Courtney Howard // Film Critic
Panda Bears are freaking adorable. Long a symbol for pride in China and for cuddly cuteness everywhere else, the species’ numbers are sadly dwindling. However, there are good people in the world trying to save them. Directors David Douglas and Drew Fellman (who also wrote and produced) let audiences in on a groundbreaking new conservation effort in the riveting short IMAX documentary, PANDAS. Enchanting, enlightening and educational in equal measure, this is one to go wild over.

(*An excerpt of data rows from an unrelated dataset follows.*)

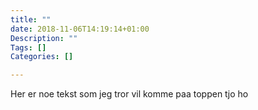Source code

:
 ```yaml
---
title: ""
date: 2018-11-06T14:19:14+01:00
Description: ""
Tags: []
Categories: []

---
```

Her er noe tekst som jeg tror vil komme paa toppen tjo ho
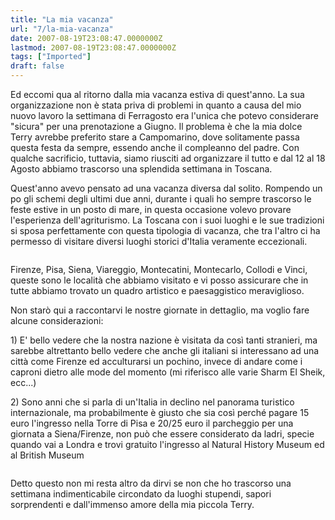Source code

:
 ```yaml
---
title: "La mia vacanza"
url: "7/la-mia-vacanza"
date: 2007-08-19T23:08:47.0000000Z
lastmod: 2007-08-19T23:08:47.0000000Z
tags: ["Imported"]
draft: false
---
```

<p>
	Ed eccomi qua al ritorno dalla mia vacanza estiva di quest'anno. La sua organizzazione non è stata priva di problemi in quanto a causa del mio nuovo lavoro la settimana di Ferragosto era l'unica che potevo considerare "sicura" per una prenotazione a Giugno. Il problema è che la mia dolce Terry avrebbe preferito stare a Campomarino, dove solitamente passa questa festa da sempre, essendo anche il compleanno del padre. Con qualche sacrificio, tuttavia, siamo riusciti ad organizzare il tutto e dal 12 al 18 Agosto abbiamo trascorso una splendida settimana in Toscana.</p>
<p>
	Quest'anno avevo pensato ad una vacanza diversa dal solito. Rompendo un po gli schemi degli ultimi due anni, durante i quali ho sempre trascorso le feste estive in un posto di mare, in questa occasione volevo provare l'esperienza dell'agriturismo. La Toscana con i suoi luoghi e le sue tradizioni si sposa perfettamente con questa tipologia di vacanza, che tra l'altro ci ha permesso di visitare diversi luoghi storici d'Italia veramente eccezionali.</p>
<p style="text-align: center">
	<img alt="" src="/images/blog/20082007/pisa.jpg" /></p>
<p>
	Firenze, Pisa, Siena, Viareggio, Montecatini, Montecarlo, Collodi e Vinci, queste sono le località che abbiamo visitato e vi posso assicurare che in tutte abbiamo trovato un quadro artistico e paesaggistico meraviglioso.</p>
<p>
	Non starò qui a raccontarvi le nostre giornate in dettaglio, ma voglio fare alcune considerazioni:</p>
<p>
	1) E' bello vedere che la nostra nazione è visitata da così tanti stranieri, ma sarebbe altrettanto bello vedere che anche gli italiani si interessano ad una città come Firenze ed acculturarsi un pochino, invece di andare come i caproni dietro alle mode del momento (mi riferisco alle varie Sharm El Sheik, ecc...)</p>
<p>
	2) Sono anni che si parla di un'Italia in declino nel panorama turistico internazionale, ma probabilmente è giusto che sia così perché pagare 15 euro l'ingresso nella Torre di Pisa e 20/25 euro il parcheggio per una giornata a Siena/Firenze, non può che essere considerato da ladri, specie quando vai a Londra e trovi gratuito l'ingresso al Natural History Museum ed al British Museum</p>
<p style="text-align: center">
	<img alt="" src="images/blog/20082007/boboli.jpg" /></p>
<p>
	Detto questo non mi resta altro da dirvi se non che ho trascorso una settimana indimenticabile circondato da luoghi stupendi, sapori sorprendenti e dall'immenso amore della mia piccola Terry.</p>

This short focuses on the next step of the dwindling panda problem: how to take those bred in captivity and get them to thrive in the wild. Scientists at the Chengdu Research Base for Giant Panda Breeding, or “Panda Base” as they frequently call it, are attempting a new strategy with panda cubs that demonstrate curiosity and courage. Using an approach developed by New Hampshire-based black bear rehabilitator Ben Kilham, lead conservationist/ “Panda Mom” Hou Rong and her team – heartthrob biologist Dr. Jake Owens and Chinese scientist Bi Wen Lei – experiment with introducing cub Qian Qian into the wild.
There’s nothing cuter than a baby panda – and these filmmakers know it. 3D is the best technique to emphasize this fact. Same goes for the sequences that show the growing pandas tumbling around with each other in the garden and taking a shine to Owens (who wouldn’t?!), who professes that jiu jitsu aids in his panda play. The pandas frequently break the fourth wall, staring into the eyes and souls of the audience. It’s wonderfully disarming and bound to make hearts swell. Adding to the panda-monium, Kristen Bell’s pitch-perfect voice provides the warmth and charm needed to sell an educational nature film. She also delivers some of the picture’s dialogue-driven levity – like when Qian Qian is eating bamboo incessantly.
It’s astonishing how much the filmmakers are able to fit into the short span of 40 minutes. There are laughs aplenty at all the panda pratfalls and silly lines. There are juicy montages of the pandas at play that conjure “coo’s” and “squee’s” from the audience, balancing out the scenes of the humans figuring out how to tackle such an important issue. The filmmakers also pack in stunning, eye-popping shots of nature. From the fall foliage of New England, to the forest of China’s Chengdu province, Douglas and Fellman have done a magnificent job immersing audiences into a world most of us will never see.
What’s most surprising is that there’s enough time allotted to fall in love with these cuddly pandas and their caretakers – so when the real drama hits (and it does, but it’s not too intense for toddlers), it provokes an earned, heartfelt reaction to the stakes these scientists and animals face.
PANDAS opens this Friday, August 17th for a special one-week engagement in commercial IMAX locations across the country.